● **Data entries**:
━━━━━━━━━━━━━━━━━━━━━━━━━━━━━━

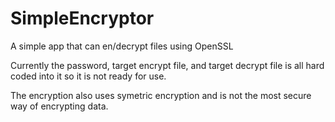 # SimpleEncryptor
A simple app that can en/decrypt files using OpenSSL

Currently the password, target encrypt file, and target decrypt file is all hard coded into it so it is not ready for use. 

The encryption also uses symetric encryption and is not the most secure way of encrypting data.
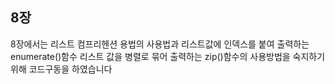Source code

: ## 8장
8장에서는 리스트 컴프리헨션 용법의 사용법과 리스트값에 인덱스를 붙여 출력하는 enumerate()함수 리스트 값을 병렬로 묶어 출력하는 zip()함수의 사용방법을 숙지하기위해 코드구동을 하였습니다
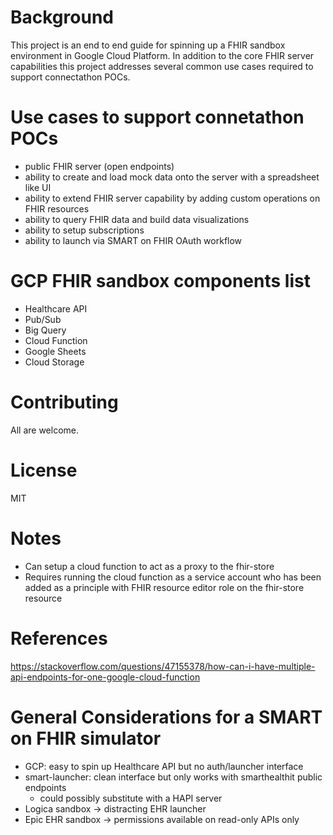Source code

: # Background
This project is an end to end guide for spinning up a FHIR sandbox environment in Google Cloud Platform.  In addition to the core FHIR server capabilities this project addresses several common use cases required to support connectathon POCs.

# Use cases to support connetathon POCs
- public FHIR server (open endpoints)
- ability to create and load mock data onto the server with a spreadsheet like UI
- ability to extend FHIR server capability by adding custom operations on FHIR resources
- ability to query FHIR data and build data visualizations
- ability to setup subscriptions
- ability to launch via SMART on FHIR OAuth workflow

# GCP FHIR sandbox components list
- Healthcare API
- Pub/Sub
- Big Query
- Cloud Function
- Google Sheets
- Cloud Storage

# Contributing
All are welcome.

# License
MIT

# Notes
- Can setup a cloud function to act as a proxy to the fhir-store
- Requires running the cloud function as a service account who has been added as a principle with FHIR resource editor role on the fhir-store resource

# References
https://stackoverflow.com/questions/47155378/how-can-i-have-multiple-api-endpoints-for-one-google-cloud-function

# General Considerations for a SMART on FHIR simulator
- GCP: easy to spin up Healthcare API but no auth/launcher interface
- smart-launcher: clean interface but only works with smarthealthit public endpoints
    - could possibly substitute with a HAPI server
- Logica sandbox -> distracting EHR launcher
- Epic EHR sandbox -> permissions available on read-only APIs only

━━━━━━━━━━━━━━━━━━━━━━━━━━━━━━

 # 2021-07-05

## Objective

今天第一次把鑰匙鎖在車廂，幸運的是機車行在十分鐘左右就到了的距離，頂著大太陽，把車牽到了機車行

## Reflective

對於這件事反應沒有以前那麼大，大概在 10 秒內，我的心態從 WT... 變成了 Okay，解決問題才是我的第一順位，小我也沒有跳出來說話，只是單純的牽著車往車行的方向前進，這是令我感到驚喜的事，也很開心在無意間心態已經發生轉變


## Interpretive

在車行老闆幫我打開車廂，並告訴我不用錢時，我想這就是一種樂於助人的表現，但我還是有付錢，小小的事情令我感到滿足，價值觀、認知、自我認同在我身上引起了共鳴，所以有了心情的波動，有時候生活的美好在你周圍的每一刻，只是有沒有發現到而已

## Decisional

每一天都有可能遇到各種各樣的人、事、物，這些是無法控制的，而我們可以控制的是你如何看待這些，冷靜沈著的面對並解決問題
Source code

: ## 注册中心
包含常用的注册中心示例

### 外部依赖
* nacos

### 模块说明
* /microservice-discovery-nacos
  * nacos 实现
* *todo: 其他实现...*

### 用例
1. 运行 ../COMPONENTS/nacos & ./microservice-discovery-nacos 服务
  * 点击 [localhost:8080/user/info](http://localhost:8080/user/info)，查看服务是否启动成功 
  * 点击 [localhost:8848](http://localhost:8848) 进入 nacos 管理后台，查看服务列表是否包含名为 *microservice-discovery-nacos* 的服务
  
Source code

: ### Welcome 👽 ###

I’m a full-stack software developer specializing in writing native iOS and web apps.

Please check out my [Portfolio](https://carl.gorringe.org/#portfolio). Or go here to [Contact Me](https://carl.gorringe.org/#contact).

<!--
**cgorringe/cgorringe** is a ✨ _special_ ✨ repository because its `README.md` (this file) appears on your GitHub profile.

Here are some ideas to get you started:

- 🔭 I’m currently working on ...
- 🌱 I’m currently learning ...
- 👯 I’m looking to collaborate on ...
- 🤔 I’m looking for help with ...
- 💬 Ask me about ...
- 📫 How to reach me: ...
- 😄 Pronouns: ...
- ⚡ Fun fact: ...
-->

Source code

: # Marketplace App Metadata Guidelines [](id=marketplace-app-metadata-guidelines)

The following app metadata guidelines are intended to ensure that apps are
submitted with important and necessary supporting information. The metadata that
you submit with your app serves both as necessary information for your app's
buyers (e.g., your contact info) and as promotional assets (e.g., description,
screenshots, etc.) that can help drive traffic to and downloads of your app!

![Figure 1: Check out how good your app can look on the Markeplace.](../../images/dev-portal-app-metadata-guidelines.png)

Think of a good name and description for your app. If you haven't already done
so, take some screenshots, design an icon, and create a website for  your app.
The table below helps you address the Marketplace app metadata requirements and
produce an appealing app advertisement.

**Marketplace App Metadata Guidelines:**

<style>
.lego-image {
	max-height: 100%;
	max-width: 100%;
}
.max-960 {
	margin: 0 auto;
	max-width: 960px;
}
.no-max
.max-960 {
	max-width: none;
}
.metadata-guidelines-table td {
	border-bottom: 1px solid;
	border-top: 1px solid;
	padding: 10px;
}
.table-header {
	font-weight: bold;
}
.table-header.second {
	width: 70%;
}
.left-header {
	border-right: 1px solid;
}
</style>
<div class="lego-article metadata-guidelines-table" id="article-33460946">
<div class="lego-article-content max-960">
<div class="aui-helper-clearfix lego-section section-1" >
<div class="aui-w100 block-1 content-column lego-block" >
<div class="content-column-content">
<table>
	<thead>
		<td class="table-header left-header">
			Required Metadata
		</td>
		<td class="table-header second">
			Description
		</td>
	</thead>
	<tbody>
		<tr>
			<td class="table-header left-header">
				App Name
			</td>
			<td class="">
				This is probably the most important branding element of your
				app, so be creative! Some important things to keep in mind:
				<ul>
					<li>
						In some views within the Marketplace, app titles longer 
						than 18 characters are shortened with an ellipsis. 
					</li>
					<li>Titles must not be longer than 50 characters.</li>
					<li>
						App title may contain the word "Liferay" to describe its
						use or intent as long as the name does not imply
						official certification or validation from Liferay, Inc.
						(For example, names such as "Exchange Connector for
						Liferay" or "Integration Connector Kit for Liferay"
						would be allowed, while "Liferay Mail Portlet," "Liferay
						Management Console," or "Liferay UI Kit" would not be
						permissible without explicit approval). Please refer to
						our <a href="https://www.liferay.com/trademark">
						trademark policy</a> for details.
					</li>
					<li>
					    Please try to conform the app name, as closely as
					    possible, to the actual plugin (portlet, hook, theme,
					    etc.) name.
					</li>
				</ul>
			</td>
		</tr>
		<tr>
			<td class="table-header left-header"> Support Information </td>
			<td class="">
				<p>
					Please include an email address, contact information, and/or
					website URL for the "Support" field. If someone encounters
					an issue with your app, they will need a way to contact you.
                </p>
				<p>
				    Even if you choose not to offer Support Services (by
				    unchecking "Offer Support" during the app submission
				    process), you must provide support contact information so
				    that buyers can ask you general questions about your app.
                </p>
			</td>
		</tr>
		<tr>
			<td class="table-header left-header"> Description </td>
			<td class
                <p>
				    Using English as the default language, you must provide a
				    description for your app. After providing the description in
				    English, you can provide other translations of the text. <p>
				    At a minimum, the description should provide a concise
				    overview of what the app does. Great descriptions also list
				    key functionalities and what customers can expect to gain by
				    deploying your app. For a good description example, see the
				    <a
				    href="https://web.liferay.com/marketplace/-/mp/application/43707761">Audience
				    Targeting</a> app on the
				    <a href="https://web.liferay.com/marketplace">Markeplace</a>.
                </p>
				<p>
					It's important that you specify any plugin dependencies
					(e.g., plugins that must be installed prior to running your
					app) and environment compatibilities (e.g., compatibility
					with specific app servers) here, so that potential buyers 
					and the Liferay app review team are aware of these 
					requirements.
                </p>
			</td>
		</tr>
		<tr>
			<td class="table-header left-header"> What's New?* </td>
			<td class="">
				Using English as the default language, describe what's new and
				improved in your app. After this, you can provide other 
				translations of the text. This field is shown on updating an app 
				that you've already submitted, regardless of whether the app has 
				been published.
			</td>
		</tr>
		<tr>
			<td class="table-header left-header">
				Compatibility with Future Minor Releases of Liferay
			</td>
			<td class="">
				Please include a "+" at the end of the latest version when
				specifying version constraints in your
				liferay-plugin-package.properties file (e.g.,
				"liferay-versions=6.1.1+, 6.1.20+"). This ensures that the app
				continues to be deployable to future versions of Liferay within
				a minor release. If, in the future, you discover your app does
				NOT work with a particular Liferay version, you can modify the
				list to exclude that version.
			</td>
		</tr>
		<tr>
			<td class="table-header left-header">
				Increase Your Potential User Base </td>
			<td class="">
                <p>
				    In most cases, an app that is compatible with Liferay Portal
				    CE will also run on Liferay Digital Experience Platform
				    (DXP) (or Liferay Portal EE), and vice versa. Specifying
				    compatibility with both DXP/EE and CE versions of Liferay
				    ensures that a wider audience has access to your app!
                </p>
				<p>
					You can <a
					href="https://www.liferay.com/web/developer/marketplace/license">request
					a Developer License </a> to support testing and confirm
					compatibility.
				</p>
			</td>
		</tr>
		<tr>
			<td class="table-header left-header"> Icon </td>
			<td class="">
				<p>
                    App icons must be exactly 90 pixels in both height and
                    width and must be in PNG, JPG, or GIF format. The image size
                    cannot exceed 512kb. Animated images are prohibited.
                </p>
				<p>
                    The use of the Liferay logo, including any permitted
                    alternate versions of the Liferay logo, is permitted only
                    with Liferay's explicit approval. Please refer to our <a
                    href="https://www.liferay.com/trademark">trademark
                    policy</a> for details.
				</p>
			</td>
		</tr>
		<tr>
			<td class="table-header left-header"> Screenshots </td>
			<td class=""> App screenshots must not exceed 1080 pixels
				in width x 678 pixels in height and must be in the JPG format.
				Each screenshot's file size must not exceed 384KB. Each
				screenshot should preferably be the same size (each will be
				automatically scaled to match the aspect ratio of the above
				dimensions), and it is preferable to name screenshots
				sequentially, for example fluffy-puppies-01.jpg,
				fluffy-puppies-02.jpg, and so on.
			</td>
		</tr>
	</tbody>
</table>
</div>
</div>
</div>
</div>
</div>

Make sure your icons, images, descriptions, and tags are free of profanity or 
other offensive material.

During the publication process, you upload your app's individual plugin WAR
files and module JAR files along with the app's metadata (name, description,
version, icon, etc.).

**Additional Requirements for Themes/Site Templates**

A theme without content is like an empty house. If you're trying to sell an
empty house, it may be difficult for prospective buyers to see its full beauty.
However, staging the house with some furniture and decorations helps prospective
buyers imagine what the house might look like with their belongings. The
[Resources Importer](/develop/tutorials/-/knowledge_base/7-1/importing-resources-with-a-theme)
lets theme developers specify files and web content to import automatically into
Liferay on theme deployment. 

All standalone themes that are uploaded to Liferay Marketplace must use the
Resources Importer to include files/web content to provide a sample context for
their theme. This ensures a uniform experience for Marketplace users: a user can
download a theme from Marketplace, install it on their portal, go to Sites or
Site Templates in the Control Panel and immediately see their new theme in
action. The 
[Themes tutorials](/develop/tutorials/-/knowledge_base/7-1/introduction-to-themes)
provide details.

━━━━━━━━━━━━━━━━━━━━━━━━━━━━━━

● **Exercise details**: Would you filter the records and copy each line that contains the word "should"?

● **Your solution**:
				    At a minimum, the description should provide a concise
				screenshot should preferably be the same size (each will be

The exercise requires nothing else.